Villa, who was arrested nearly two years after Clay and Colon, was found guilty in 2019 and still is awaiting sentencing. He is seeking a new trial after his attorney unearthed a trove of evidence he claims police and prosecutors should have turned before the trial.
Among those files was an FBI analysis of cell tower data that indicated the three men were not at the crime scene when Lewis was killed. Also not turned over were reports on hundreds of interviews conducted by police with members of the Spanish Cobras street gang in the weeks after the shooting – an investigation dubbed “Operation Snake Doctor.”

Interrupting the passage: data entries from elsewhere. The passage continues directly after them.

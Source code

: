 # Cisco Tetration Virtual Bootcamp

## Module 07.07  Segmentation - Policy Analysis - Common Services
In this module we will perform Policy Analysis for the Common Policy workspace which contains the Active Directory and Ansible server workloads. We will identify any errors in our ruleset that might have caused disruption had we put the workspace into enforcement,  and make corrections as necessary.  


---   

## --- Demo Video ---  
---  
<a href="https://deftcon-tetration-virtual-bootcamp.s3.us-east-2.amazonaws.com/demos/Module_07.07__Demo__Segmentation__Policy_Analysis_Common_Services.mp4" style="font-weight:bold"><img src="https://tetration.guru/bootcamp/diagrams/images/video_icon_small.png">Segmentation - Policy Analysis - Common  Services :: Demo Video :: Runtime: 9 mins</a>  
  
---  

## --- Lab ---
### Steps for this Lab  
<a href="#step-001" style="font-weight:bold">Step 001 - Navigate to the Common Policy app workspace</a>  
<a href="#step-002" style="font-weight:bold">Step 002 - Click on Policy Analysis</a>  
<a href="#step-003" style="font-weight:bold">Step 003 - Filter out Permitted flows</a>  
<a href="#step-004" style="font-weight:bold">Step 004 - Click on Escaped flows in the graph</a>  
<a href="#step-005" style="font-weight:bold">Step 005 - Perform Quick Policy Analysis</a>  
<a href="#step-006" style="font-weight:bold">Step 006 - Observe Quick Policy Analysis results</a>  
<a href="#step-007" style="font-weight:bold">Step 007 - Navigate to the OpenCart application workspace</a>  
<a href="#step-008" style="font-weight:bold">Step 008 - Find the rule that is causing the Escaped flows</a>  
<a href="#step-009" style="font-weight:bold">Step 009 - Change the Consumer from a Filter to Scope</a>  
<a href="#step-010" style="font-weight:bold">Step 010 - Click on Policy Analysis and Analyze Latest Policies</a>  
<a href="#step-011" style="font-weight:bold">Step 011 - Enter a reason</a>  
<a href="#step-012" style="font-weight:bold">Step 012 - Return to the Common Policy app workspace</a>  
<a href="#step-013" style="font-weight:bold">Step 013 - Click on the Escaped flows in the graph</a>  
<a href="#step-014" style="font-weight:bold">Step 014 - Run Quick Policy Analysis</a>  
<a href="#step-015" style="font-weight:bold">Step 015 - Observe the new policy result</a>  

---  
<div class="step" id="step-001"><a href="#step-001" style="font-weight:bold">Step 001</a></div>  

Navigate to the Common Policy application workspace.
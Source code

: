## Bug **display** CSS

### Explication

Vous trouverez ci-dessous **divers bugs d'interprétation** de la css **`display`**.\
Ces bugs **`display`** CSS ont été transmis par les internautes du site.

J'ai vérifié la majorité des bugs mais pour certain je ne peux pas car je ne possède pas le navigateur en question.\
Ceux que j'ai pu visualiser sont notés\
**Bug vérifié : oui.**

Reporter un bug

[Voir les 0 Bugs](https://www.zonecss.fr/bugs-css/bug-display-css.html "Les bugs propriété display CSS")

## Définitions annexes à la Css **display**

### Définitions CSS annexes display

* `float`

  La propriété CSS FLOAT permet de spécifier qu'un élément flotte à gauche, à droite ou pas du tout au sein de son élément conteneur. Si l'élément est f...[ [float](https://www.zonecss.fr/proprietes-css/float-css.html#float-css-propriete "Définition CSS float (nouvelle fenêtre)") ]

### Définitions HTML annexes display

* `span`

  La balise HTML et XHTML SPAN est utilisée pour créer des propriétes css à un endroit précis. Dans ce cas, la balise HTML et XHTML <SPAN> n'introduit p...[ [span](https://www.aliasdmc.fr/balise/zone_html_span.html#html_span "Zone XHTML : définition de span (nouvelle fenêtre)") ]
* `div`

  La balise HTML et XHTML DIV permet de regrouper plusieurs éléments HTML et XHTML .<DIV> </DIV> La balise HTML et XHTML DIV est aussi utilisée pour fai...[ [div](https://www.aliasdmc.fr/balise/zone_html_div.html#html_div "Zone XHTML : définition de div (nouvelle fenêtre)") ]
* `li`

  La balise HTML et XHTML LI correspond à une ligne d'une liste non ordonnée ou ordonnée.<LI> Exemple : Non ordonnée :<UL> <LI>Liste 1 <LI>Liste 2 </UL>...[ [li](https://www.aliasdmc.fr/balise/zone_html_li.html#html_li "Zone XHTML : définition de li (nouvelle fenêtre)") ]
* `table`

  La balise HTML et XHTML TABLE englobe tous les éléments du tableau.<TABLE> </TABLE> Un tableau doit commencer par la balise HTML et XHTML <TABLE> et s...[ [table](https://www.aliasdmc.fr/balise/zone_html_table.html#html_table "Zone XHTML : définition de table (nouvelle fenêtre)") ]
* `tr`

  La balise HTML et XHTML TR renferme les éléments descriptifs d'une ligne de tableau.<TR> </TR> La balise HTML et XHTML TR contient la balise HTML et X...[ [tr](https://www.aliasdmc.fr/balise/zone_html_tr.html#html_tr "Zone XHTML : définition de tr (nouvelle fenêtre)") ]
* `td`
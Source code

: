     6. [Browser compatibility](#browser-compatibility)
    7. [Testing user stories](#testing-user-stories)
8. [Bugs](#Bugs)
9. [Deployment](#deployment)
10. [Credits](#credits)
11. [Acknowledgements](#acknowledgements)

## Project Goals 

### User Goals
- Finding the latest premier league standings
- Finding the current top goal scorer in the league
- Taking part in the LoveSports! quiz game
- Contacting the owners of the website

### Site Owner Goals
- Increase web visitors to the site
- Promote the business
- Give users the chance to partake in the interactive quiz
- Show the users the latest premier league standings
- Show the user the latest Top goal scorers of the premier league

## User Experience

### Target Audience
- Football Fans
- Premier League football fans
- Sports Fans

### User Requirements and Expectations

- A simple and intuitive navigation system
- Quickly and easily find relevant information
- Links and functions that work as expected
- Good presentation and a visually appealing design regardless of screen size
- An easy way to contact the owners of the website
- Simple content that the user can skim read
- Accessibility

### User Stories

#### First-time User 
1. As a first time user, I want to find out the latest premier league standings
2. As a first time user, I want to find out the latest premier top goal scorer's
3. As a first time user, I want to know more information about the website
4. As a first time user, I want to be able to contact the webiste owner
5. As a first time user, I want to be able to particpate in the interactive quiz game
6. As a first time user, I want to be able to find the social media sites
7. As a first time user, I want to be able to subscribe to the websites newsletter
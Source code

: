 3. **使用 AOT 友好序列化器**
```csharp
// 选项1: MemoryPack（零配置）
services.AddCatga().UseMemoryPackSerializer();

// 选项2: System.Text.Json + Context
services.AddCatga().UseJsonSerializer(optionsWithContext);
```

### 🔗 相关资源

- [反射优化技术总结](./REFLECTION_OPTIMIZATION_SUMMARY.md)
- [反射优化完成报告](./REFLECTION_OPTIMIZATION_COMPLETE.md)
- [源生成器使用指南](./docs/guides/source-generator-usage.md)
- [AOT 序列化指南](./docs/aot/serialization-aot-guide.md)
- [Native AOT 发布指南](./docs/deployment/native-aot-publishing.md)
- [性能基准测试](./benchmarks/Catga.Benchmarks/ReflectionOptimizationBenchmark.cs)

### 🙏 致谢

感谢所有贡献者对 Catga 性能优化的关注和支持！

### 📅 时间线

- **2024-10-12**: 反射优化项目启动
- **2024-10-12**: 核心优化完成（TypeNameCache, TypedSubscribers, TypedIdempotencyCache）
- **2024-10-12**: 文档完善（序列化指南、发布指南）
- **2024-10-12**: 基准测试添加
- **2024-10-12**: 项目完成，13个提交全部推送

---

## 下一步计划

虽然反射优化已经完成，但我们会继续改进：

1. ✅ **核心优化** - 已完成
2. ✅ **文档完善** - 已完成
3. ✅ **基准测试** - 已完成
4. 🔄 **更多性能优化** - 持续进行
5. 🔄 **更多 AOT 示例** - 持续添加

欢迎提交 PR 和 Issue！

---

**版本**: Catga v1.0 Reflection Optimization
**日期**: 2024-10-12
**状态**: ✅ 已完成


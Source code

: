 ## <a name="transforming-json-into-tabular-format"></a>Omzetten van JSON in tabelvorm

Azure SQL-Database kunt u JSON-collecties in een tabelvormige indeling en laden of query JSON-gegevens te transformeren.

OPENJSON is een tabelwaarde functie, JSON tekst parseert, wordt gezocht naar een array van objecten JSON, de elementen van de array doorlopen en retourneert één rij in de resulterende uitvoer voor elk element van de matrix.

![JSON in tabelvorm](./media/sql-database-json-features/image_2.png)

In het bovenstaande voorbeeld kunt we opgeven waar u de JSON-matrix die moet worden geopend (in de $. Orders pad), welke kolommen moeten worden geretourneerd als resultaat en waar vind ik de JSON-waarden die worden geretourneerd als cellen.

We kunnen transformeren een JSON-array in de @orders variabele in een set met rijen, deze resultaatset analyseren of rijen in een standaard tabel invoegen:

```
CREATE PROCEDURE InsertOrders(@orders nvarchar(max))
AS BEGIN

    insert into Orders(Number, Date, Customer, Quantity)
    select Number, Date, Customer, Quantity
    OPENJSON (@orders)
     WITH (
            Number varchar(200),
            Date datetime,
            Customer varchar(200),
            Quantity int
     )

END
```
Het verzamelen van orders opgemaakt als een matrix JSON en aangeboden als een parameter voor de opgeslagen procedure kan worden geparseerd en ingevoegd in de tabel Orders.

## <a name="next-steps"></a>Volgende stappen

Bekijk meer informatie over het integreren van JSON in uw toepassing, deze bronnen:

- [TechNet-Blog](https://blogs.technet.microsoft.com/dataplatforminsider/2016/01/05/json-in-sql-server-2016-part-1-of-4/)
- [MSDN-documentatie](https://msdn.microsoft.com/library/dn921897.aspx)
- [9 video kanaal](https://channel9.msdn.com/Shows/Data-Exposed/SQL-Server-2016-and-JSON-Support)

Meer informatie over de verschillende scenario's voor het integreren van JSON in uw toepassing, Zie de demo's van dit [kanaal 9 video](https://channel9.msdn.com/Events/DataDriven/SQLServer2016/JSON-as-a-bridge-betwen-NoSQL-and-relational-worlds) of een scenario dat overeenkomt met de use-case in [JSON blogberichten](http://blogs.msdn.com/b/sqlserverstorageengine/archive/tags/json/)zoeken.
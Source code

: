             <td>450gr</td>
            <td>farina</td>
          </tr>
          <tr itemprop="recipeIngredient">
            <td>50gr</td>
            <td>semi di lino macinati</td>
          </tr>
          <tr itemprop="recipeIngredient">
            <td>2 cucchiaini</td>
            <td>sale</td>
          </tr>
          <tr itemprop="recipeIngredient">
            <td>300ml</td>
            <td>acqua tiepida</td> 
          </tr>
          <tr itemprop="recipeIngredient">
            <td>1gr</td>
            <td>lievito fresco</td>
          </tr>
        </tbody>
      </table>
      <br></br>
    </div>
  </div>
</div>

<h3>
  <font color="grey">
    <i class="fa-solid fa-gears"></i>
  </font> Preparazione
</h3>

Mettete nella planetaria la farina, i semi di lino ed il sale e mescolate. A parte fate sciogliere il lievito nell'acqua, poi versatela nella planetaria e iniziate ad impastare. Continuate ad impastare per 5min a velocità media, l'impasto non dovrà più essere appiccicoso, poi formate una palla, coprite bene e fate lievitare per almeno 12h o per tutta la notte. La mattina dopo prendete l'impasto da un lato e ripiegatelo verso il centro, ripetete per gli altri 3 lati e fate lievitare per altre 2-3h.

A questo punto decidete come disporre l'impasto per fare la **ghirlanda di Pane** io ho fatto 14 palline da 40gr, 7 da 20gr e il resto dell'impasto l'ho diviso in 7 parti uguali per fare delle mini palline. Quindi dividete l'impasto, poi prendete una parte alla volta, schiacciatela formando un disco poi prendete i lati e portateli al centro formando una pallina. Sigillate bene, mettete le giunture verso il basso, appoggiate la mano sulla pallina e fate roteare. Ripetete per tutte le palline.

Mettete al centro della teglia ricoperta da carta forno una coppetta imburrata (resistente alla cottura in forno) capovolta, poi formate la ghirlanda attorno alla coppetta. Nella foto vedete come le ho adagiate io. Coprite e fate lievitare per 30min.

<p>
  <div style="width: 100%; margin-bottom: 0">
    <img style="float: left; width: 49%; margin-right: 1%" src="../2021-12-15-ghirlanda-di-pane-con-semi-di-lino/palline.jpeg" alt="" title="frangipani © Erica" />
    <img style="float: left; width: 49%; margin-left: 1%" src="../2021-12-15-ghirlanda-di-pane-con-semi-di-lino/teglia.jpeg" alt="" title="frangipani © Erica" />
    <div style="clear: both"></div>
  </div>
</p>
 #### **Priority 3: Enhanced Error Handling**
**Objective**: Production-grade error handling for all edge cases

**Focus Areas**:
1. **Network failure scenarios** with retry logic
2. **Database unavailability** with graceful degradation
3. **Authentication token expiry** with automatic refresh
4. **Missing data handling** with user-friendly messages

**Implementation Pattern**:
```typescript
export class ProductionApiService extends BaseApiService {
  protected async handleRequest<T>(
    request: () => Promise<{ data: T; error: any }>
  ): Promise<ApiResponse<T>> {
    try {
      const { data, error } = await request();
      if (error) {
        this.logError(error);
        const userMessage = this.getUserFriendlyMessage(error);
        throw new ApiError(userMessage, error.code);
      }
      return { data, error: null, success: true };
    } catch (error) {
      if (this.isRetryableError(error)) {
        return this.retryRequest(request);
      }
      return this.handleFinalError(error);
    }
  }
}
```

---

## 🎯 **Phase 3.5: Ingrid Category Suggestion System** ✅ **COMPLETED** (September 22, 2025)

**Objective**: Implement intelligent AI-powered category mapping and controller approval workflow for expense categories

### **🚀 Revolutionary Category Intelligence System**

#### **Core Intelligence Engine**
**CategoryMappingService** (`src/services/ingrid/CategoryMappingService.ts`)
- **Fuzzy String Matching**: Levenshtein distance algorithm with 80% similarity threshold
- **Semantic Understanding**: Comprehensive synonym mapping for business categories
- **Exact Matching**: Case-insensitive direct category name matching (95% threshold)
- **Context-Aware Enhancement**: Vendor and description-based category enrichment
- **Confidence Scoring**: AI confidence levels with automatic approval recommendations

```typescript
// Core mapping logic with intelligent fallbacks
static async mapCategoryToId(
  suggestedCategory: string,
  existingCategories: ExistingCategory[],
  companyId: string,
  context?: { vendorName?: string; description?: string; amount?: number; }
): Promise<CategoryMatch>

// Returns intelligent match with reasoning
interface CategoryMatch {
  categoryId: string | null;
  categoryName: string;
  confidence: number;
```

In hearings in the Clay and Colon cases, Judge Erica Reddick grew increasingly impatient with lawyers for the city and the state’s attorney’s office, and in November ordered a sweeping release of thousands of police records in the case.
Colon’s lawyer, Paul Vickrey, had asked the judge months earlier to sanction prosecutors for withholding information, a motion that was rendered moot when the charges were dropped.
“There was a shocking amount of hidden and destroyed evidence in this case,” Vickrey said in a statment. “But while we are gratified for Edgardo, our hearts go out to the family of Clifton Lewis. A rush to charge and convict was the worst way to honor the short life of a dedicated officer.”